Saved entries:
== Segment start ==
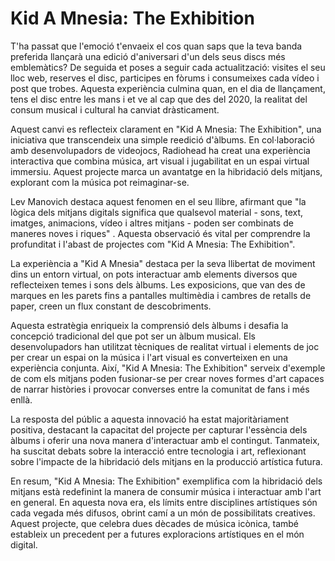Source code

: # Kid A Mnesia: The Exhibition

T'ha passat que l'emoció t'envaeix el cos quan saps que la teva banda preferida llançarà una edició d'aniversari d'un dels seus discs més emblemàtics? De seguida et poses a seguir cada actualització: visites el seu lloc web, reserves el disc, participes en fòrums i consumeixes cada vídeo i post que trobes. Aquesta experiència culmina quan, en el dia de llançament, tens el disc entre les mans i et ve al cap que des del 2020, la realitat del consum musical i cultural ha canviat dràsticament. 

Aquest canvi es reflecteix clarament en "Kid A Mnesia: The Exhibition", una iniciativa que transcendeix una simple reedició d'àlbums. En col·laboració amb desenvolupadors de videojocs, Radiohead ha creat una experiència interactiva que combina música, art visual i jugabilitat en un espai virtual immersiu. Aquest projecte marca un avantatge en la hibridació dels mitjans, explorant com la música pot reimaginar-se.

Lev Manovich destaca aquest fenomen en el seu llibre, afirmant que "la lògica dels mitjans digitals significa que qualsevol material - sons, text, imatges, animacions, vídeo i altres mitjans - poden ser combinats de maneres noves i riques" . Aquesta observació és vital per comprendre la profunditat i l'abast de projectes com "Kid A Mnesia: The Exhibition". 

La experiència a "Kid A Mnesia" destaca per la seva llibertat de moviment dins un entorn virtual, on pots interactuar amb elements diversos que reflecteixen temes i sons dels àlbums. Les exposicions, que van des de marques en les parets fins a pantalles multimèdia i cambres de retalls de paper, creen un flux constant de descobriments.

Aquesta estratègia enriqueix la comprensió dels àlbums i desafia la concepció tradicional del que pot ser un àlbum musical. Els desenvolupadors han utilitzat tècniques de realitat virtual i elements de joc per crear un espai on la música i l'art visual es converteixen en una experiència conjunta. Així, "Kid A Mnesia: The Exhibition" serveix d'exemple de com els mitjans poden fusionar-se per crear noves formes d'art capaces de narrar històries i provocar converses entre la comunitat de fans i més enllà.

La resposta del públic a aquesta innovació ha estat majoritàriament positiva, destacant la capacitat del projecte per capturar l'essència dels àlbums i oferir una nova manera d'interactuar amb el contingut. Tanmateix, ha suscitat debats sobre la interacció entre tecnologia i art, reflexionant sobre l'impacte de la hibridació dels mitjans en la producció artística futura.

En resum, "Kid A Mnesia: The Exhibition" exemplifica com la hibridació dels mitjans està redefinint la manera de consumir música i interactuar amb l'art en general. En aquesta nova era, els límits entre disciplines artístiques són cada vegada més difusos, obrint camí a un món de possibilitats creatives. Aquest projecte, que celebra dues dècades de música icònica, també estableix un precedent per a futures exploracions artístiques en el món digital.
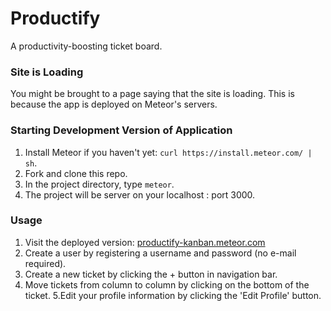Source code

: # Productify
A productivity-boosting ticket board.

### Site is Loading
You might be brought to a page saying that the site is loading.  This is because the app is deployed on Meteor's servers.

### Starting Development Version of Application
1. Install Meteor if you haven't yet: `curl https://install.meteor.com/ | sh`.
2. Fork and clone this repo.
3. In the project directory, type `meteor`.
4. The project will be server on your localhost : port 3000.

### Usage
1. Visit the deployed version: [productify-kanban.meteor.com](productify-kanban.meteor.com)
2. Create a user by registering a username and password (no e-mail required).
3. Create a new ticket by clicking the + button in navigation bar.
4. Move tickets from column to column by clicking on the bottom of the ticket.
5.Edit your profile information by clicking the 'Edit Profile' button.
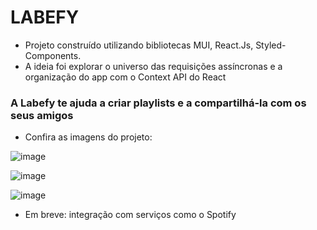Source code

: # LABEFY

* Projeto construído utilizando bibliotecas MUI, React.Js, Styled-Components.
* A ideia foi explorar o universo das requisições assíncronas e a organização do app com o Context API do React

### A Labefy te ajuda a criar playlists e a compartilhá-la com os seus amigos
* Confira as imagens do projeto:

![image](https://user-images.githubusercontent.com/5132840/138009808-93e0e37b-e8f6-4601-8496-75eb7b401f4e.png)

![image](https://user-images.githubusercontent.com/5132840/138009852-77fb0457-327a-48b7-b888-113682db0c4f.png)

![image](https://user-images.githubusercontent.com/5132840/138009908-f79f0da9-e9b6-475c-b527-88e8b8dfd497.png)

* Em breve: integração com serviços como o Spotify
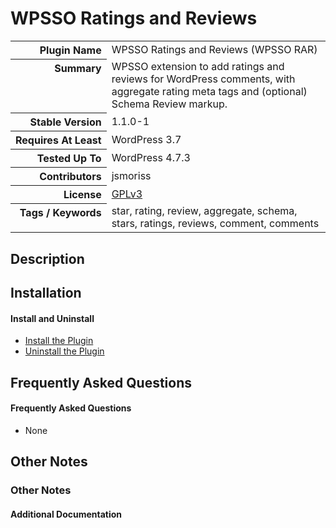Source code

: <h1>WPSSO Ratings and Reviews</h1>

<table>
<tr><th align="right" valign="top" nowrap>Plugin Name</th><td>WPSSO Ratings and Reviews (WPSSO RAR)</td></tr>
<tr><th align="right" valign="top" nowrap>Summary</th><td>WPSSO extension to add ratings and reviews for WordPress comments, with aggregate rating meta tags and (optional) Schema Review markup.</td></tr>
<tr><th align="right" valign="top" nowrap>Stable Version</th><td>1.1.0-1</td></tr>
<tr><th align="right" valign="top" nowrap>Requires At Least</th><td>WordPress 3.7</td></tr>
<tr><th align="right" valign="top" nowrap>Tested Up To</th><td>WordPress 4.7.3</td></tr>
<tr><th align="right" valign="top" nowrap>Contributors</th><td>jsmoriss</td></tr>
<tr><th align="right" valign="top" nowrap>License</th><td><a href="https://www.gnu.org/licenses/gpl.txt">GPLv3</a></td></tr>
<tr><th align="right" valign="top" nowrap>Tags / Keywords</th><td>star, rating, review, aggregate, schema, stars, ratings, reviews, comment, comments</td></tr>
</table>

<h2>Description</h2>




<h2>Installation</h2>

<h4>Install and Uninstall</h4>

<ul>
<li><a href="https://wpsso.com/codex/plugins/wpsso-ratings-and-reviews/installation/install-the-plugin/">Install the Plugin</a></li>
<li><a href="https://wpsso.com/codex/plugins/wpsso-ratings-and-reviews/installation/uninstall-the-plugin/">Uninstall the Plugin</a></li>
</ul>


<h2>Frequently Asked Questions</h2>

<h4>Frequently Asked Questions</h4>

<ul>
<li>None</li>
</ul>


<h2>Other Notes</h2>

<h3>Other Notes</h3>
<h4>Additional Documentation</h4>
== Segment end ==
Task directions:
Give every entry back unchanged, with no pictures.

Result of the exercise:
Source code

: # Kid A Mnesia: The Exhibition

T'ha passat que l'emoció t'envaeix el cos quan saps que la teva banda preferida llançarà una edició d'aniversari d'un dels seus discs més emblemàtics? De seguida et poses a seguir cada actualització: visites el seu lloc web, reserves el disc, participes en fòrums i consumeixes cada vídeo i post que trobes. Aquesta experiència culmina quan, en el dia de llançament, tens el disc entre les mans i et ve al cap que des del 2020, la realitat del consum musical i cultural ha canviat dràsticament. 

Aquest canvi es reflecteix clarament en "Kid A Mnesia: The Exhibition", una iniciativa que transcendeix una simple reedició d'àlbums. En col·laboració amb desenvolupadors de videojocs, Radiohead ha creat una experiència interactiva que combina música, art visual i jugabilitat en un espai virtual immersiu. Aquest projecte marca un avantatge en la hibridació dels mitjans, explorant com la música pot reimaginar-se.

Lev Manovich destaca aquest fenomen en el seu llibre, afirmant que "la lògica dels mitjans digitals significa que qualsevol material - sons, text, imatges, animacions, vídeo i altres mitjans - poden ser combinats de maneres noves i riques" . Aquesta observació és vital per comprendre la profunditat i l'abast de projectes com "Kid A Mnesia: The Exhibition". 

La experiència a "Kid A Mnesia" destaca per la seva llibertat de moviment dins un entorn virtual, on pots interactuar amb elements diversos que reflecteixen temes i sons dels àlbums. Les exposicions, que van des de marques en les parets fins a pantalles multimèdia i cambres de retalls de paper, creen un flux constant de descobriments.

Aquesta estratègia enriqueix la comprensió dels àlbums i desafia la concepció tradicional del que pot ser un àlbum musical. Els desenvolupadors han utilitzat tècniques de realitat virtual i elements de joc per crear un espai on la música i l'art visual es converteixen en una experiència conjunta. Així, "Kid A Mnesia: The Exhibition" serveix d'exemple de com els mitjans poden fusionar-se per crear noves formes d'art capaces de narrar històries i provocar converses entre la comunitat de fans i més enllà.

La resposta del públic a aquesta innovació ha estat majoritàriament positiva, destacant la capacitat del projecte per capturar l'essència dels àlbums i oferir una nova manera d'interactuar amb el contingut. Tanmateix, ha suscitat debats sobre la interacció entre tecnologia i art, reflexionant sobre l'impacte de la hibridació dels mitjans en la producció artística futura.

En resum, "Kid A Mnesia: The Exhibition" exemplifica com la hibridació dels mitjans està redefinint la manera de consumir música i interactuar amb l'art en general. En aquesta nova era, els límits entre disciplines artístiques són cada vegada més difusos, obrint camí a un món de possibilitats creatives. Aquest projecte, que celebra dues dècades de música icònica, també estableix un precedent per a futures exploracions artístiques en el món digital.
Source code

: # Productify
A productivity-boosting ticket board.

### Site is Loading
You might be brought to a page saying that the site is loading.  This is because the app is deployed on Meteor's servers.

### Starting Development Version of Application
1. Install Meteor if you haven't yet: `curl https://install.meteor.com/ | sh`.
2. Fork and clone this repo.
3. In the project directory, type `meteor`.
4. The project will be server on your localhost : port 3000.

### Usage
1. Visit the deployed version: [productify-kanban.meteor.com](productify-kanban.meteor.com)
2. Create a user by registering a username and password (no e-mail required).
3. Create a new ticket by clicking the + button in navigation bar.
4. Move tickets from column to column by clicking on the bottom of the ticket.
5.Edit your profile information by clicking the 'Edit Profile' button.
Source code

: # LABEFY

* Projeto construído utilizando bibliotecas MUI, React.Js, Styled-Components.
* A ideia foi explorar o universo das requisições assíncronas e a organização do app com o Context API do React

### A Labefy te ajuda a criar playlists e a compartilhá-la com os seus amigos
* Confira as imagens do projeto:

![image](https://user-images.githubusercontent.com/5132840/138009808-93e0e37b-e8f6-4601-8496-75eb7b401f4e.png)

![image](https://user-images.githubusercontent.com/5132840/138009852-77fb0457-327a-48b7-b888-113682db0c4f.png)

![image](https://user-images.githubusercontent.com/5132840/138009908-f79f0da9-e9b6-475c-b527-88e8b8dfd497.png)

* Em breve: integração com serviços como o Spotify
Source code

: <h1>WPSSO Ratings and Reviews</h1>

<table>
<tr><th align="right" valign="top" nowrap>Plugin Name</th><td>WPSSO Ratings and Reviews (WPSSO RAR)</td></tr>
<tr><th align="right" valign="top" nowrap>Summary</th><td>WPSSO extension to add ratings and reviews for WordPress comments, with aggregate rating meta tags and (optional) Schema Review markup.</td></tr>
<tr><th align="right" valign="top" nowrap>Stable Version</th><td>1.1.0-1</td></tr>
<tr><th align="right" valign="top" nowrap>Requires At Least</th><td>WordPress 3.7</td></tr>
<tr><th align="right" valign="top" nowrap>Tested Up To</th><td>WordPress 4.7.3</td></tr>
<tr><th align="right" valign="top" nowrap>Contributors</th><td>jsmoriss</td></tr>
<tr><th align="right" valign="top" nowrap>License</th><td><a href="https://www.gnu.org/licenses/gpl.txt">GPLv3</a></td></tr>
<tr><th align="right" valign="top" nowrap>Tags / Keywords</th><td>star, rating, review, aggregate, schema, stars, ratings, reviews, comment, comments</td></tr>
</table>

<h2>Description</h2>




<h2>Installation</h2>

<h4>Install and Uninstall</h4>

<ul>
<li><a href="https://wpsso.com/codex/plugins/wpsso-ratings-and-reviews/installation/install-the-plugin/">Install the Plugin</a></li>
<li><a href="https://wpsso.com/codex/plugins/wpsso-ratings-and-reviews/installation/uninstall-the-plugin/">Uninstall the Plugin</a></li>
</ul>


<h2>Frequently Asked Questions</h2>

<h4>Frequently Asked Questions</h4>

<ul>
<li>None</li>
</ul>


<h2>Other Notes</h2>

<h3>Other Notes</h3>
<h4>Additional Documentation</h4>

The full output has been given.